▸ **Problem description**
Please copy each line from the entries that contains the string "label".

(Record extracts)

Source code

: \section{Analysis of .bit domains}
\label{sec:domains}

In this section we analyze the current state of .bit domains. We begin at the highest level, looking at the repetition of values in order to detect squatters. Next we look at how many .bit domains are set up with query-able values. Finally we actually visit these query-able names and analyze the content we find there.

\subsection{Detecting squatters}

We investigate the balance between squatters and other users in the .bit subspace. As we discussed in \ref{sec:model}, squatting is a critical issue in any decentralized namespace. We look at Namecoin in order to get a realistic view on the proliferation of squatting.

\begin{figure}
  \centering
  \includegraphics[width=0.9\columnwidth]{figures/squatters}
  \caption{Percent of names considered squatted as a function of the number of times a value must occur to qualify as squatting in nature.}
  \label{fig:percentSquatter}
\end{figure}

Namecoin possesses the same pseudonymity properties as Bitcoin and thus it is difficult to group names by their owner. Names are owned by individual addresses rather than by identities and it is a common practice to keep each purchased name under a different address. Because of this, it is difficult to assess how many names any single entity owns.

(End Record extracts)

▸ **Answer space**
\label{sec:domains}
  \label{fig:percentSquatter}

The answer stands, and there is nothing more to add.